Is it better to be fat and fit, or skinny and unfit? The answer may surprise you...

Is it better to be fat and fit, or skinny and unfit? The answer may surprise you... teaser image
As the new year unfolds, many readers will be knee-deep in the latest fad diet in an effort to shed those unwanted kilos.

But the awful truth is, most of those diets will fail. And worse still, fad diets tend to wreak havoc on your metabolism - your body's natural process of converting food into energy - causing it to slow down and store fat.

What people don’t realise is that no matter your size, those with higher cardio-respiratory fitness levels run a lower risk of premature death than sedentary people.

So making movement your new year priority will pay much better dividends in the long run.

Not just that, but making realistic activity goals that see you get up off the couch – especially if you are obese – is often easier to achieve than strict dieting.

Think about it for a minute: doesn’t setting a goal to walk 30 minutes a day sound much easier to achieve than losing 10, 20, 30 or even 50kg?

From there, it’s simply a case of increasing your output as things get easier and incorporating a variety of enjoyable exercises into the mix.

Obsessing about your weight also detracts from positive changes you are making toward good health, such as the exercise, managing mental health, better sleep, increased social activity and eating a balanced, nutritious diet.

Why it’s better to be overweight and fit, rather than slim and unfit

By incorporating exercise into your daily routine, you won’t just enjoy overall better health and likely lose some weight, but you can expect these benefits as well:
  • Lower risk of chronic disease, such as type 2 diabetes, heart disease, osteoporosis and cancer
  • stronger muscles and bones
  • better mobility as you age, reducing the risk of falls
  • lower risk of injury
  • a stronger heart
  • better mental health
  • lower risk of premature death
  • reduced pain
  • better sleep and energy levels
  • a boost to your self-confidence and belief
  • a healthier immune system
  • better quality of life
  • improved productivity and creativity
How to get started when you’ve been inactive for a while

After a few years of inactivity, the thought of undertaking a committed exercise routine can be daunting. But it shouldn’t be!

It’s all about taking small, but ongoing, steps forward to meet your goals. And it won’t take long before you enjoy the benefits.

Before you know it, you’ll be enjoying the elevated mood and noticing little changes, such as better balance and mobility, and that you’re not getting nearly as puffed.

So while starting a new fitness regime can be challenging, the key is not to give up. Before you know it, the year will be over and you’ll be thrilled that you kept going.

For overweight beginners, here are seven highly effective exercises to get you started on your fitness journey:

Walking: A commitment to starting with brisk walk 30 minutes a day is one of the easiest things you can do for good health. Plus, you can do it anywhere, it gets you outdoors and is free. All you need is a pair of training shoes and a water bottle.

Swimming and other water exercises, such as aerobics: Don’t have a pool at home? No problem, most councils and shires have at least one public pool near where you live with fitness and swimming classes on offer. This form of exercise is ultra-low-impact, and perfect for those with weak knees and ankles. Sign up for the beginner’s classes and you’ll be enjoying the benefits in no time.

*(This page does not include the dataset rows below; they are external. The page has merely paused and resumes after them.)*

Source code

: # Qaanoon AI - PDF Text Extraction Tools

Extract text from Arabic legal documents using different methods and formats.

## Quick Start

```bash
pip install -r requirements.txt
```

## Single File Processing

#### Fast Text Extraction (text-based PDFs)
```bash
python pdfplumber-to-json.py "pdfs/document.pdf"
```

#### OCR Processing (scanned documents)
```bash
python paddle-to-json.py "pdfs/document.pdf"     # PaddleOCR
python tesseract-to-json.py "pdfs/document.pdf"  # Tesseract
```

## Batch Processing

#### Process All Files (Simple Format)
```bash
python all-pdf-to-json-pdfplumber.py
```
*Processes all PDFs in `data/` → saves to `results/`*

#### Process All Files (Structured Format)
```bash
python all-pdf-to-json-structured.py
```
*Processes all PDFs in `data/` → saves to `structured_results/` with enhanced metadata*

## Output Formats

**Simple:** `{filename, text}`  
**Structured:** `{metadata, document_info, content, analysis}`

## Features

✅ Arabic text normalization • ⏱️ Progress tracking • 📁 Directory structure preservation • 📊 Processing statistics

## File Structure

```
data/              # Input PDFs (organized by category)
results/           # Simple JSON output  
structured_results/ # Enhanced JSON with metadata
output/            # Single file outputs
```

Riding a stationary bike: Here’s one you can do at home, no matter the weather, and it’s great for heart and lung health. You can start with 30 minutes and increase as your fitness improves, throwing in some interval work (try sprinting in rotations of 30 seconds, followed by cycling moderately for two minutes). However, since this is a lower-body workout, it wouldn’t hurt to incorporate one or more of the below exercises into your routine.

Squats: The humble squat is one of the most effective exercises you can do, working way more muscles than any other.  It conditions your lower body, trunk, shoulders and back - meaning it simultaneously builds muscle and burns fat due to its high metabolic demand. For more on how to safely do this king of exercises, please check out this useful Agility Rehabilitation blog here.  

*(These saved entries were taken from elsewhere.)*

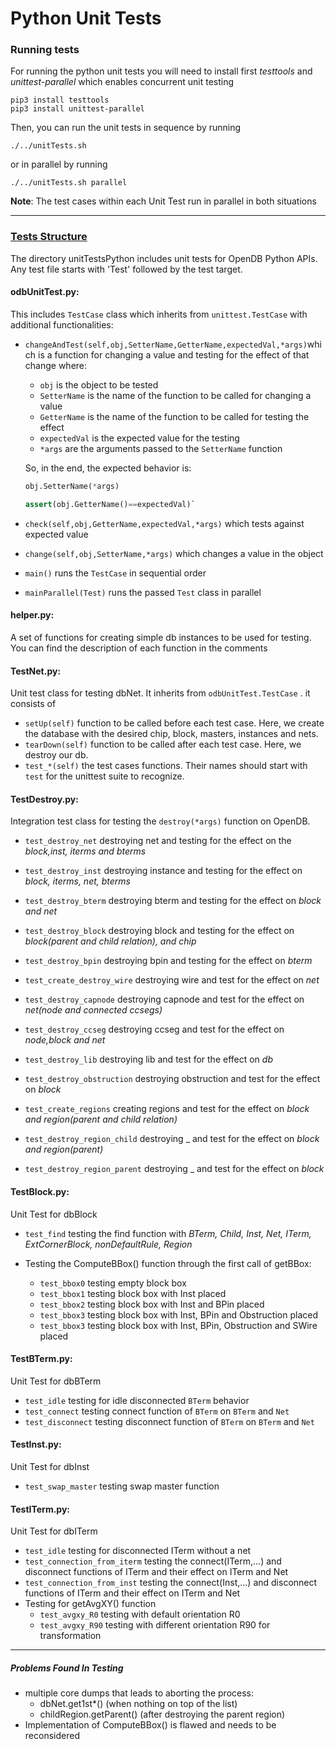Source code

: # Python Unit Tests

### Running tests

For running the python unit tests you will need to install first *testtools* and *unittest-parallel* which enables concurrent unit testing

```shell
pip3 install testtools
pip3 install unittest-parallel
```

Then, you can run the unit tests  in sequence by running

```shell
./../unitTests.sh
```

or in parallel by running

```shell
./../unitTests.sh parallel
```

**Note**: The test cases within each Unit Test run in parallel in both situations

--------------------------------------------------------------------------

### <u>Tests Structure</u>

The directory unitTestsPython includes unit tests for OpenDB Python APIs. Any test file starts with 'Test' followed by the test target.

#### odbUnitTest.py:

This includes `TestCase` class which inherits from `unittest.TestCase` with additional functionalities:

* `changeAndTest(self,obj,SetterName,GetterName,expectedVal,*args)`which is a function for changing a value and testing for the effect of that change where:

  * `obj` is the object to be tested
  * `SetterName` is the name of the function to be called for changing a value
  * `GetterName` is the name of the function to be called for testing the effect
  * `expectedVal` is the expected value for the testing
  * `*args` are the arguments passed to the `SetterName` function

  So, in the end, the expected behavior is:

  ```python
  obj.SetterName(*args)
  
  assert(obj.GetterName()==expectedVal)`
  ```

  

* `check(self,obj,GetterName,expectedVal,*args)` which tests against expected value

* `change(self,obj,SetterName,*args)` which changes a value in the object

* `main()` runs the `TestCase` in sequential order

* `mainParallel(Test)` runs the passed `Test` class in parallel

#### helper.py:

A set of functions for creating simple db instances to be used for testing.  You can find the description of each function in the comments

#### TestNet.py:

Unit test class for testing dbNet. It inherits from `odbUnitTest.TestCase` . it consists of

* `setUp(self)` function to be called before each test case. Here, we create the database with the desired chip, block, masters, instances and nets.
* `tearDown(self)` function to be called after each test case. Here, we destroy our db.
* `test_*(self)` the test cases functions. Their names should start with `test` for the unittest suite to recognize. 

#### TestDestroy.py:

Integration test class for testing the `destroy(*args)` function on OpenDB.

* `test_destroy_net` destroying net and testing for the effect on the *block,inst, iterms and bterms*
* `test_destroy_inst` destroying instance and testing for the effect on *block, iterms, net, bterms*
* `test_destroy_bterm` destroying bterm and testing for the effect on *block and net*
* `test_destroy_block` destroying block and testing for the effect on *block(parent and child relation), and chip*
* `test_destroy_bpin` destroying bpin and testing for the effect on *bterm*
* `test_create_destroy_wire` destroying wire and test for the effect on *net*
* `test_destroy_capnode` destroying capnode and test for the effect on *net(node and connected ccsegs)*
* `test_destroy_ccseg` destroying ccseg and test for the effect on *node,block and net*

* `test_destroy_lib` destroying lib and test for the effect on *db*

* `test_destroy_obstruction` destroying obstruction and test for the effect on *block*
* `test_create_regions` creating regions and test for the effect on *block and region(parent and child relation)*
* `test_destroy_region_child` destroying _ and test for the effect on *block and region(parent)*

* `test_destroy_region_parent` destroying _ and test for the effect on *block*

#### TestBlock.py:

Unit Test for dbBlock

* `test_find` testing the find function with *BTerm, Child, Inst, Net, ITerm, ExtCornerBlock, nonDefaultRule, Region*

* Testing the ComputeBBox() function through the first call of getBBox:
  * `test_bbox0` testing empty block box
  * `test_bbox1` testing block box with Inst placed
  * `test_bbox2` testing block box with Inst and BPin placed
  * `test_bbox3` testing block box with Inst, BPin and Obstruction placed
  * `test_bbox3` testing block box with Inst, BPin, Obstruction and SWire placed

#### TestBTerm.py:

Unit Test for dbBTerm

* `test_idle` testing for idle disconnected  `BTerm` behavior
* `test_connect` testing connect function of `BTerm` on `BTerm` and `Net`
* `test_disconnect` testing disconnect function of `BTerm` on `BTerm` and `Net`

#### TestInst.py:

Unit Test for dbInst

* `test_swap_master` testing swap master function

#### TestITerm.py:

Unit Test for dbITerm

* `test_idle` testing for disconnected ITerm without a net
* `test_connection_from_iterm` testing the connect(ITerm,...) and disconnect functions of ITerm and their effect on ITerm and Net
* `test_connection_from_inst` testing the connect(Inst,...) and disconnect functions of ITerm and their effect on ITerm and Net
* Testing for getAvgXY() function
  * `test_avgxy_R0` testing with default orientation R0
  * `test_avgxy_R90` testing with different orientation R90 for transformation

--------------------------

##### Problems Found In Testing

* multiple core dumps that leads to aborting the process:
  * dbNet.get1st*()			(when nothing on top of the list)
  * childRegion.getParent()       (after destroying the parent region)
* Implementation of ComputeBBox() is flawed and needs to be reconsidered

Modified push-ups: To make push-ups easier, but still highly effective if you are overweight, you can perform this exercise from a standing position with your hands pushing against a wall or table, instead of the floor. As you make progress, you can try doing your push-ups on the floor, but supporting yourself on your knees, instead of the toes. Keep at it and you’ll be doing traditional push-ups in no time.

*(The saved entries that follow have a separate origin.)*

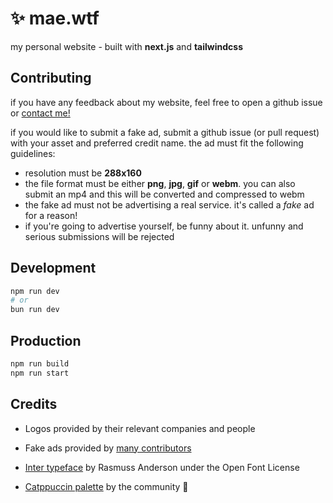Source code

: # ✨ mae.wtf

my personal website - built with **next.js** and **tailwindcss**

## Contributing 
if you have any feedback about my website, feel free to open a github issue or [contact me!](https://mae.wtf/contact)

if you would like to submit a fake ad, submit a github issue (or pull request) with your asset and preferred credit name. the ad must fit the following guidelines:

- resolution must be **288x160**
- the file format must be either **png**, **jpg**, **gif** or **webm**. you can also submit an mp4 and this will be converted and compressed to webm
- the fake ad must not be advertising a real service.
it's called a *fake* ad for a reason!
- if you're going to advertise yourself, be funny about
it. unfunny and serious submissions will be rejected

## Development
```bash
npm run dev
# or
bun run dev
```

## Production
```bash
npm run build
npm run start
```

## Credits
- Logos provided by their relevant companies and people

- Fake ads provided by [many contributors](https://github.com/vimaexd/website/blob/master/src/data/fakeAds.json)

- [Inter typeface](https://rsms.me/inter/) by Rasmuss Anderson under the Open Font License

- [Catppuccin palette](https://github.com/catppuccin/catppuccin/tree/v0.2.0) by the community 💜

Knee lifts with medicine ball or dumb bell: This exercise will do a great job of working out your core and can be a good workout to try if you're overweight. Plus, you can perform it seated or standing, depending on your fitness level. Start by holding the ball above your head, with legs waist-width apart. Slowly bring the ball down in front of you, while at the same time raising one knee up to meet it. Return to the starting position and repeat with the other knee. Try to do at least 10 repetitions.